The new testing methodology recommended by the Anti-Malware Testing Standards Organisation (AMTSO) notes that today’s tests put too much emphasis on isolating individual layers of security within a product and fixate on detection rates.
The organisation’s new Performance Testing Guidelines recommends that testers also look at measurements that matter to users such as the effect antivirus products have on issues such as boot speed, application loading, memory usage, network overhead and battery drain.
The document even suggests that testing should measure the impact on everyday tasks such as Internet browsing, opening popular types of files such as Word and PDF, and downloading email.
For an industry that has tended until recently to focus on comparative detection tests against a limited and not necessarily especially demanding family of malware examples, this represents a bit of a sea change.
“The Performance Testing Guidelines examines the myriad — and often subtle — complexities in conducting speed tests,” said, Mikko Hypponen, chief research officer of antimalmare vendor F-Secure Corp. of Finland.
“It is very tempting to take a simplistic approach to measuring speed and footprint of an anti-virus program,” said Hypponen. “This document will help testers understand these issues and allow them to take the necessary steps to minimize them and take them into account,” he said.
A second paper, Whole Product Testing, advocates that testers assess each program as a whole rather than simply measuring how well individual bits perform on their own.
“Too many current tests focus on individual technologies, such as ‘on demand scans.’ Only by testing all of a product’s protection capabilities in a comprehensive test, can one provide a more realistic view of the security offered to computer users by contemporary security suites,” said Dr. Igor Muttik of McAfee Inc., who is also a member of AMTSO’s board.

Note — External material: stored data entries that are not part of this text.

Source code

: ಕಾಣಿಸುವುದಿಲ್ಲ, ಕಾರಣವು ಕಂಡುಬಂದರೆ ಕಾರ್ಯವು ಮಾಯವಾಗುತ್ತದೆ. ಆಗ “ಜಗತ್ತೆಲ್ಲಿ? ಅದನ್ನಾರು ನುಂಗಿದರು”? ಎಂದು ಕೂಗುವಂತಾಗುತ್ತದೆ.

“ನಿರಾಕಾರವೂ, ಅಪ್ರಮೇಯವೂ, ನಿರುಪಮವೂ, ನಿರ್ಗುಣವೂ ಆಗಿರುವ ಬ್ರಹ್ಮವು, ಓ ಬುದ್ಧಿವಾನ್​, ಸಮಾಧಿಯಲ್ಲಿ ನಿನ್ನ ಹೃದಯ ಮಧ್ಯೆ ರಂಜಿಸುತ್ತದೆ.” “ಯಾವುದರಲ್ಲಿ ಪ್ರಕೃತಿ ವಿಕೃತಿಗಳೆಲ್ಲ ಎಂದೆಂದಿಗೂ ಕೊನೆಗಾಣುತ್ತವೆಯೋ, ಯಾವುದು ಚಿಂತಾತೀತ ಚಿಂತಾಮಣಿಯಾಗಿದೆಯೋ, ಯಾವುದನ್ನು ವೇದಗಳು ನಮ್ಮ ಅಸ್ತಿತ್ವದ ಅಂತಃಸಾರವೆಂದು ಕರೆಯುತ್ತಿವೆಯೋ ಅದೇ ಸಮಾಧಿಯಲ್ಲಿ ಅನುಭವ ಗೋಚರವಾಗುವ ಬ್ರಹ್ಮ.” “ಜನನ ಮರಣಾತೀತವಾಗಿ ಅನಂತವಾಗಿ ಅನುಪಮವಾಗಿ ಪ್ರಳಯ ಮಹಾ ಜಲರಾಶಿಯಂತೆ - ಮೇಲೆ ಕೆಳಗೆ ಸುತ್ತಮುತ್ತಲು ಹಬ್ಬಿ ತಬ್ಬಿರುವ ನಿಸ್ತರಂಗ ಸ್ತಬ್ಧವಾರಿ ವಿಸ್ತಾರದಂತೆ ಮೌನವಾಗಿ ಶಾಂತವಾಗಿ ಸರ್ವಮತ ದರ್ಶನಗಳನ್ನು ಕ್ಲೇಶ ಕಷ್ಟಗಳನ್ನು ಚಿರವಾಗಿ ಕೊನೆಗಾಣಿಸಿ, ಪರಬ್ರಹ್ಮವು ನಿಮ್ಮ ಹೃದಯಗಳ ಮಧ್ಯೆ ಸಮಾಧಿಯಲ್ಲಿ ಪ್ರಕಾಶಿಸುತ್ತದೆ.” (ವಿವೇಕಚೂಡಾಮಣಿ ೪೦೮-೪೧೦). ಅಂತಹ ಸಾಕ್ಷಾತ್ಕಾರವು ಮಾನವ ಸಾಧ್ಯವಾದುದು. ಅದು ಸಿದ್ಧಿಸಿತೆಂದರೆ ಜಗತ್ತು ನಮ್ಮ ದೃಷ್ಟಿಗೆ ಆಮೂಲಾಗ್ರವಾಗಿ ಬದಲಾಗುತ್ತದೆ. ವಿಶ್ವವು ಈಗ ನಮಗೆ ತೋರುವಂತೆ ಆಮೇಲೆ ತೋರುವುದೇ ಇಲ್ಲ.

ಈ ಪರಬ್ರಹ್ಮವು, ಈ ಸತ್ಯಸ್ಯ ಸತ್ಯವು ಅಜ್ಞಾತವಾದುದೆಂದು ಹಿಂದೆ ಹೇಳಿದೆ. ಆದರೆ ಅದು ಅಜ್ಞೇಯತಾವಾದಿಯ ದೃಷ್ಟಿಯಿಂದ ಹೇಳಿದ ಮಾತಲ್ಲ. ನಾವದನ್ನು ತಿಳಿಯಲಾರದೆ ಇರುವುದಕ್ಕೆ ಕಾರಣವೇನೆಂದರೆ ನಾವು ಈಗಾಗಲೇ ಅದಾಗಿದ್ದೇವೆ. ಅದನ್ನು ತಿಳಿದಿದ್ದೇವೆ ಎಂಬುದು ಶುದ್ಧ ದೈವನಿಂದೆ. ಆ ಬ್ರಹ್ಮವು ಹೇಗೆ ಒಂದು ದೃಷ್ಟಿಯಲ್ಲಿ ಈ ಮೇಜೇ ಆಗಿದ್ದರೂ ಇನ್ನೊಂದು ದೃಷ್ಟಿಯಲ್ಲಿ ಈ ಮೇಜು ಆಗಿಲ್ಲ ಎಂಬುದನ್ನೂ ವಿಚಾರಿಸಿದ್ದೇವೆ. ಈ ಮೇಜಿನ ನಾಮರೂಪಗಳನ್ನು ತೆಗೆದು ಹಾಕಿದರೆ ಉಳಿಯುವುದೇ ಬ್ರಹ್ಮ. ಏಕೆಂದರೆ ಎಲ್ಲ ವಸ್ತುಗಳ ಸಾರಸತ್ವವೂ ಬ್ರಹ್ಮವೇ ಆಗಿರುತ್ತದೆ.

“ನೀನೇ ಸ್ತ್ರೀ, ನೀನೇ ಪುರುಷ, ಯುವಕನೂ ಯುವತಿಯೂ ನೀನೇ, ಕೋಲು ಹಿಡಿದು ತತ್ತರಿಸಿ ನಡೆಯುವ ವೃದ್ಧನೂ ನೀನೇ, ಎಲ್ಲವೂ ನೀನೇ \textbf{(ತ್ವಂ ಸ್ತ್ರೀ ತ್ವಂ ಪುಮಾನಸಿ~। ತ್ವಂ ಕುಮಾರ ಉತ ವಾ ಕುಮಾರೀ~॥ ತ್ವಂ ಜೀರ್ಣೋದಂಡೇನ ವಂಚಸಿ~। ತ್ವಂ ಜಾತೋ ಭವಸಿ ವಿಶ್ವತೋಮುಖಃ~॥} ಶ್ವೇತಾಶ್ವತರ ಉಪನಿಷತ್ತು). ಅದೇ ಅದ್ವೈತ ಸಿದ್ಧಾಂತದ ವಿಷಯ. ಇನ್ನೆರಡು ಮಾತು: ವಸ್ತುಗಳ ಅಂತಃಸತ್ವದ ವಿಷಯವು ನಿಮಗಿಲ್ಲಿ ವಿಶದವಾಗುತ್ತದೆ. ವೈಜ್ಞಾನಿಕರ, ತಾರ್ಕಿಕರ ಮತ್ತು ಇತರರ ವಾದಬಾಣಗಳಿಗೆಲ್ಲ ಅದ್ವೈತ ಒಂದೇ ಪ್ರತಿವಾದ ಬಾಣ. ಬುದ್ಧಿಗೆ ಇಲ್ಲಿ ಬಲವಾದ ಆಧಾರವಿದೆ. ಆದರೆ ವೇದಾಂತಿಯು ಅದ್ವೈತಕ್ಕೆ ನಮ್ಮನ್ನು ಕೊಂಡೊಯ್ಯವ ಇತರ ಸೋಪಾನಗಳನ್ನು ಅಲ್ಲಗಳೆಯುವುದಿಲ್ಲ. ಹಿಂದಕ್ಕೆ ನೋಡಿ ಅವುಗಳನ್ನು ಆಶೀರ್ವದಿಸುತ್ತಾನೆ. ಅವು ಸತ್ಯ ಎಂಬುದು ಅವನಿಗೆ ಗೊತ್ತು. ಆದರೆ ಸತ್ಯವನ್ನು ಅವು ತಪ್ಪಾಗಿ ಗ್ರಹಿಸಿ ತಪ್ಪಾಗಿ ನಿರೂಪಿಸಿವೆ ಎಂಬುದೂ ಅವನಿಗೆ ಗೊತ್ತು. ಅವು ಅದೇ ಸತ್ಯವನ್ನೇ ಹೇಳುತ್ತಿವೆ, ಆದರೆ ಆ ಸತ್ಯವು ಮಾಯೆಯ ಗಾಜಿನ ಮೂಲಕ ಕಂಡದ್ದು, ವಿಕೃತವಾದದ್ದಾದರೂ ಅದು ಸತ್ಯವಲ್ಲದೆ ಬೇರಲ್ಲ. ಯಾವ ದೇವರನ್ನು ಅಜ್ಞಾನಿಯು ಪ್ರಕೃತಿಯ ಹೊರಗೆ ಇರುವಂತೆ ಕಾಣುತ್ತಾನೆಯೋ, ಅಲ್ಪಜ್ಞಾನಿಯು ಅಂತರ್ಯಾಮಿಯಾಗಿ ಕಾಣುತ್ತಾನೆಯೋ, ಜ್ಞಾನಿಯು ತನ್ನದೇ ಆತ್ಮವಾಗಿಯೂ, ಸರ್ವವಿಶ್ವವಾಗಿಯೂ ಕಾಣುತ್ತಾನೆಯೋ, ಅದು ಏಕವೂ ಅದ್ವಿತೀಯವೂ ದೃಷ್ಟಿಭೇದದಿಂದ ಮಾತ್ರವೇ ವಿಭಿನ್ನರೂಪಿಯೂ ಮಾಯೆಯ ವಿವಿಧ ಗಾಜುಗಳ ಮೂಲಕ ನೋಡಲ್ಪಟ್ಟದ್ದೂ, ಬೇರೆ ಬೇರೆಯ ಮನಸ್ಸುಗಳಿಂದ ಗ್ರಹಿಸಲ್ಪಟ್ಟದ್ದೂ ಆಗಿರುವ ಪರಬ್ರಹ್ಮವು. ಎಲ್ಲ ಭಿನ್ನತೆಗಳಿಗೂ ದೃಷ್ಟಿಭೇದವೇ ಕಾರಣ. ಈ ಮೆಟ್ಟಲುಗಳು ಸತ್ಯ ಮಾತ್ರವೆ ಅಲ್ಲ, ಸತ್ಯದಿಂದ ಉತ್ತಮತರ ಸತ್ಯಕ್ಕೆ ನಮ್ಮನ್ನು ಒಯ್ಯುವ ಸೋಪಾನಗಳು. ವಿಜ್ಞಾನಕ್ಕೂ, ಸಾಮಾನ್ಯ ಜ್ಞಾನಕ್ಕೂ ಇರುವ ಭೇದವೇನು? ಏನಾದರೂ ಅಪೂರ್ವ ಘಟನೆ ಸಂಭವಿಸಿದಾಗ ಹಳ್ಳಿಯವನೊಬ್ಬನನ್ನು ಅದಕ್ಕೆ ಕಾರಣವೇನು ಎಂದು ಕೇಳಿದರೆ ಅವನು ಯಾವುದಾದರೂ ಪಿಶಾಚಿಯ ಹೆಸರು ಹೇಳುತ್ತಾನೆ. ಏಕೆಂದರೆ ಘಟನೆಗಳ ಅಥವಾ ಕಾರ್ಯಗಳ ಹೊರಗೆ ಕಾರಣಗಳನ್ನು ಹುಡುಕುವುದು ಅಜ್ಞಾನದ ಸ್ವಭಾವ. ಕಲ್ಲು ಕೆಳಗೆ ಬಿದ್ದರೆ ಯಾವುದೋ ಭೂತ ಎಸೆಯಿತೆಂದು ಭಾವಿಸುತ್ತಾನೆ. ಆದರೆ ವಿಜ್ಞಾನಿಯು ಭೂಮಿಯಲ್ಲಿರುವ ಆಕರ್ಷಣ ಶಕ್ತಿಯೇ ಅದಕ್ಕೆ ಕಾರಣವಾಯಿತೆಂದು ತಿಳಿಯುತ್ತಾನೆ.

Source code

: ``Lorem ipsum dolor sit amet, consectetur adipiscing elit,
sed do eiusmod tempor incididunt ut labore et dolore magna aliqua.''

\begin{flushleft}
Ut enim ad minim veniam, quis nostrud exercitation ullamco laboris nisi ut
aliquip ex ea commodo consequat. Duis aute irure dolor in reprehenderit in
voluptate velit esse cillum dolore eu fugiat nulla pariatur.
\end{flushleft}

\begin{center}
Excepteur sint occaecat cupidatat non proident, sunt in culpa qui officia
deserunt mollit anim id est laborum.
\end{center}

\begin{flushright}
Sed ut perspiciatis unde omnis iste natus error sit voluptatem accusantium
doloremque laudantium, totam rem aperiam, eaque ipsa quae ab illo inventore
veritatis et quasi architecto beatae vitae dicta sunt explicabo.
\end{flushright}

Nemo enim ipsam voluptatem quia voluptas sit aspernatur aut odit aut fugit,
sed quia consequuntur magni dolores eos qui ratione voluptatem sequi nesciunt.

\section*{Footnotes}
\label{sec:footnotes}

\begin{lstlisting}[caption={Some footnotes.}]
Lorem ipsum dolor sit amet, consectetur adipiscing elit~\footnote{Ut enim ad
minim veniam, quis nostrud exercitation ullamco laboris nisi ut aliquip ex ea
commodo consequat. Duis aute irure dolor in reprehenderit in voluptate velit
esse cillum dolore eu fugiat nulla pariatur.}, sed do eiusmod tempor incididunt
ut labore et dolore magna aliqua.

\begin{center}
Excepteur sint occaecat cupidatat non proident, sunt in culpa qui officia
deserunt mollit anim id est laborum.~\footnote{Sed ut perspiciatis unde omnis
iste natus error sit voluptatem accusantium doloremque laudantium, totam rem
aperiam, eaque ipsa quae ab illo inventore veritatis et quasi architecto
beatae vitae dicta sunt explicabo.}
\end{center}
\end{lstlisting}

Some of this will sound obvious to the buyers of antivirus products, but the deeper issue is not only how to make antivirus testing more representative of real-world use, but how to do so without sacrificing consistency. It has also been argued that tests should aim to measure whether products reach baseline standards rather than worry about comparative results.
Beyond its meetings, however, progress has been slow. Antivirus companies still routinely quote the detection rates of their products against static collections of malware such as the well-known Wildlist.